What you will do
Work through the data below and state how many lines contain "date", giving that number alone.

-------

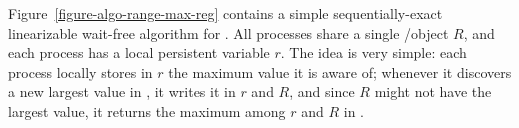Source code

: Figure~\ref{figure-algo-range-max-reg} contains a simple sequentially-exact linearizable wait-free algorithm for \RangeMaxReg.  All processes share a single \R/\W object \(R\), and each process has a local persistent variable \(r\).  The idea is very simple: each process locally stores in \(r\) the maximum value it is aware of; whenever it discovers a new largest value in \RMaxW, it writes it in \(r\) and \(R\), and since \(R\) might not have the largest value, it returns the maximum among \(r\) and \(R\) in \RMaxR.


\begin{figure}[!ht]
\end{figure}

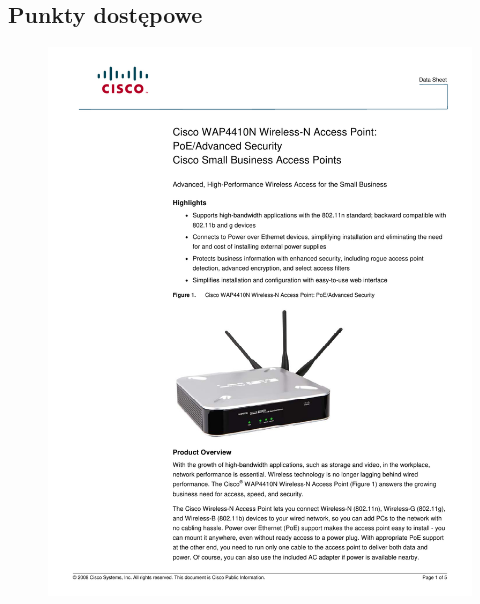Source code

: \documentclass[a4paper, 12pt]{article}
\begin{document}
\subsection{Punkty dostępowe}
\begin{figure}[H]
\centering
    \includegraphics[scale=0.80]{spec/access.pdf}
    \label{fig:PropProf}
\end{figure}
\end{document}
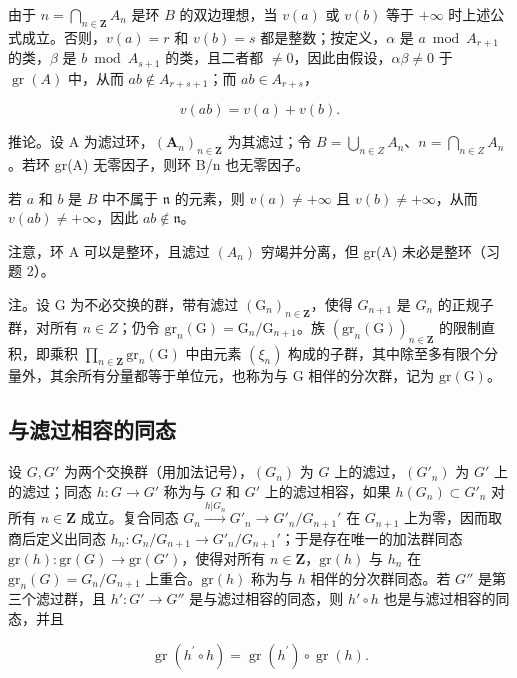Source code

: 	由于 \(n = \bigcap_{n \in \mathbf{Z}} A_n\) 是环 \(B\) 的双边理想，当 \(v(a)\) 或 \(v(b)\) 等于 \(+\infty\) 时上述公式成立。否则，\(v(a) = r\) 和 \(v(b) = s\) 都是整数；按定义，\(\alpha\) 是 \(a \bmod A_{r+1}\) 的类，\(\beta\) 是 \(b \bmod A_{s+1}\) 的类，且二者都 \(\neq 0\)，因此由假设，\(\alpha \beta \neq 0\) 于 \(\operatorname{gr}(A)\) 中，从而 \(ab \notin A_{r+s+1}\)；而 \(ab \in A_{r+s}\)，

\[
v (a b) = v (a) + v (b).
\]

推论。设 A 为滤过环，\((\mathbf{A}_{n})_{n\in\mathbf{Z}}\) 为其滤过；令 \(B=\bigcup_{n\in Z}A_{n}\)、\(n=\bigcap_{n\in Z}A_{n}\)。若环 gr(A) 无零因子，则环 B/n 也无零因子。

	若 \(a\) 和 \(b\) 是 \(B\) 中不属于 \(\mathfrak{n}\) 的元素，则 \(v(a) \neq +\infty\) 且 \(v(b) \neq +\infty\)，从而 \(v(ab) \neq +\infty\)，因此 \(ab \notin \mathfrak{n}\)。

注意，环 A 可以是整环，且滤过 \((A_{n})\) 穷竭并分离，但 gr(A) 未必是整环（习题 2）。

	注。设 G 为不必交换的群，带有滤过 \((\mathrm{G}_{n})_{n\in\mathbf{Z}}\)，使得 \(G_{n+1}\) 是 \(G_{n}\) 的正规子群，对所有 \(n\in Z\)；仍令 \(\mathrm{gr}_{n}(\mathrm{G})=\mathrm{G}_{n}/\mathrm{G}_{n+1}\)。族 \((\mathrm{gr}_{n}(\mathrm{G}))_{n\in\mathbf{Z}}\) 的限制直积，即乘积 \(\prod_{n\in\mathbf{Z}}\mathrm{gr}_{n}(\mathrm{G})\) 中由元素 \((\xi_{n})\) 构成的子群，其中除至多有限个分量外，其余所有分量都等于单位元，也称为与 G 相伴的分次群，记为 \(\mathrm{gr}(\mathrm{G})\)。

\subsection{与滤过相容的同态}

	设 \(G, G'\) 为两个交换群（用加法记号），\((G_n)\) 为 \(G\) 上的滤过，\((G'_n)\) 为 \(G'\) 上的滤过；同态 \(h: G \to G'\) 称为与 \(G\) 和 \(G'\) 上的滤过相容，如果 \(h(G_n) \subset G'_n\) 对所有 \(n \in \mathbf{Z}\) 成立。复合同态 \(G_n \xrightarrow{h|G_n} G'_n \longrightarrow G'_n / G_{n+1}'\) 在 \(G_{n+1}\) 上为零，因而取商后定义出同态 \(h_n: G_n / G_{n+1} \to G'_n / G_{n+1}'\)；于是存在唯一的加法群同态 \(\text{gr}(h): \text{gr}(G) \to \text{gr}(G')\)，使得对所有 \(n \in \mathbf{Z}\)，\(\text{gr}(h)\) 与 \(h_n\) 在 \(\text{gr}_n(G) = G_n / G_{n+1}\) 上重合。\(\text{gr}(h)\) 称为与 \(h\) 相伴的分次群同态。若 \(G''\) 是第三个滤过群，且 \(h': G' \to G''\) 是与滤过相容的同态，则 \(h' \circ h\) 也是与滤过相容的同态，并且

\[
\operatorname{gr} (h ^ {\prime} \circ h) = \operatorname{gr} (h ^ {\prime}) \circ \operatorname{gr} (h).\tag{12}
\]

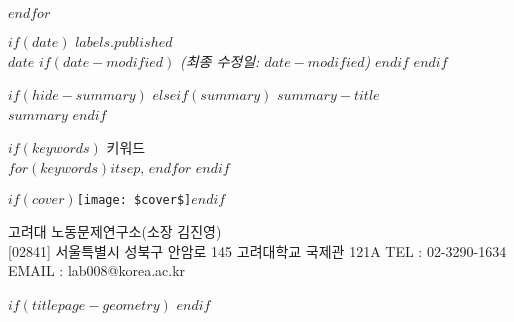 \begin{minipage}[b][\textheight][s]{\textwidth}
\begin{titlepagebox}
\begin{multicols}{2}
$endfor$
\end{multicols}

\vspace{-4mm}


$if(date)$
{\textcolor{anugold}{\MakeUppercase{$labels.published$}}}\\ $date$
$if(date-modified)$
{\itshape{(최종 수정일: $date-modified$)}}
$endif$
\vspace{3mm}
$endif$

$if(hide-summary)$
$elseif(summary)$
\textcolor{anugold}{\MakeUppercase{$summary-title$}}\\
$summary$
$endif$
\vspace{3mm}

$if(keywords)$
{\textcolor{anugold}{키워드}}\\
$for(keywords)$$it$$sep$, $endfor$
$endif$

\end{titlepagebox}

\vspace{2\baselineskip}


\vfill

$if(cover)$\texttt{[image: \$cover\$]}$endif$

고려대 노동문제연구소(소장 김진영)\\{\footnotesize [02841] 서울특별시 성북구 안암로 145 고려대학교 국제관 121A TEL : 02-3290-1634
EMAIL : lab008@korea.ac.kr}

\end{minipage}
$if(titlepage-geometry)$
\restoregeometry
$endif$
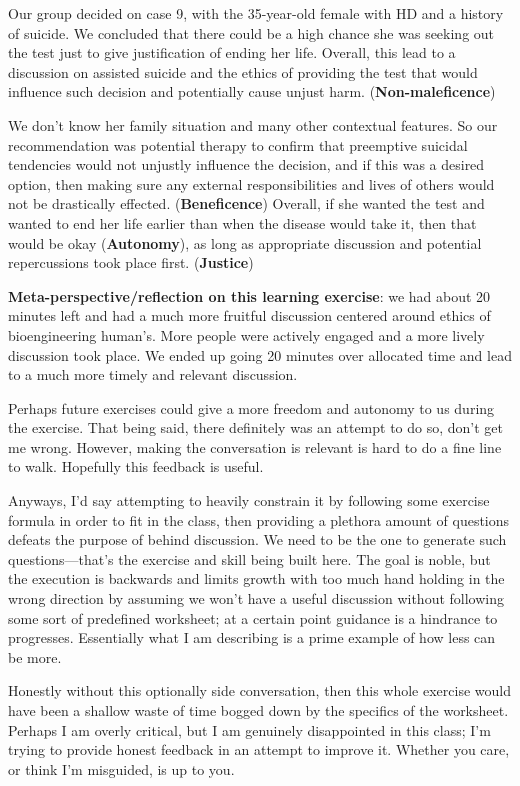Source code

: \documentclass[plain,basic]{inVerba-notes}
\begin{document}
Our group decided on case 9, with the 35-year-old female with HD and a history of suicide. We concluded that there could be a high chance she was seeking out the test just to give justification of ending her life. Overall, this lead to a discussion on assisted suicide and the ethics of providing the test that would influence such decision and potentially cause unjust harm. (\textbf{Non-maleficence})

We don't know her family situation and many other contextual features. So our recommendation was potential therapy to confirm that preemptive suicidal tendencies would not unjustly influence the decision, and if this was a desired option, then making sure any external responsibilities and lives of others would not be drastically effected. (\textbf{Beneficence}) Overall, if she wanted the test and wanted to end her life earlier than when the disease would take it, then that would be okay (\textbf{Autonomy}), as long as appropriate discussion and potential repercussions took place first. (\textbf{Justice})

\textbf{Meta-perspective/reflection on this learning exercise}: we had about 20 minutes left and had a much more fruitful discussion centered around ethics of bioengineering human's. More people were actively engaged and a more lively discussion took place. We ended up going 20 minutes over allocated time and lead to a much more timely and relevant discussion. 

Perhaps future exercises could give a more freedom and autonomy to us during the exercise. That being said, there definitely was an attempt to do so, don't get me wrong. However, making the conversation is relevant is hard to do a fine line to walk. Hopefully this feedback is useful.

Anyways, I'd say attempting to heavily constrain it by following some exercise formula in order to fit in the class, then providing a plethora amount of questions defeats the purpose of behind discussion. We need to be the one to generate such questions---that's the exercise and skill being built here. The goal is noble, but the execution is backwards and limits growth with too much hand holding in the wrong direction by assuming we won't have a useful discussion without following some sort of predefined worksheet; at a certain point guidance is a hindrance to progresses. Essentially what I am describing is a prime example of how less can be more. 

Honestly without this optionally side conversation, then this whole exercise would have been a shallow waste of time bogged down by the specifics of the worksheet. Perhaps I am overly critical, but I am genuinely disappointed in this class; I'm trying to provide honest feedback in an attempt to improve it. Whether you care, or think I'm misguided, is up to you. 
\end{document}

-------

Solution
4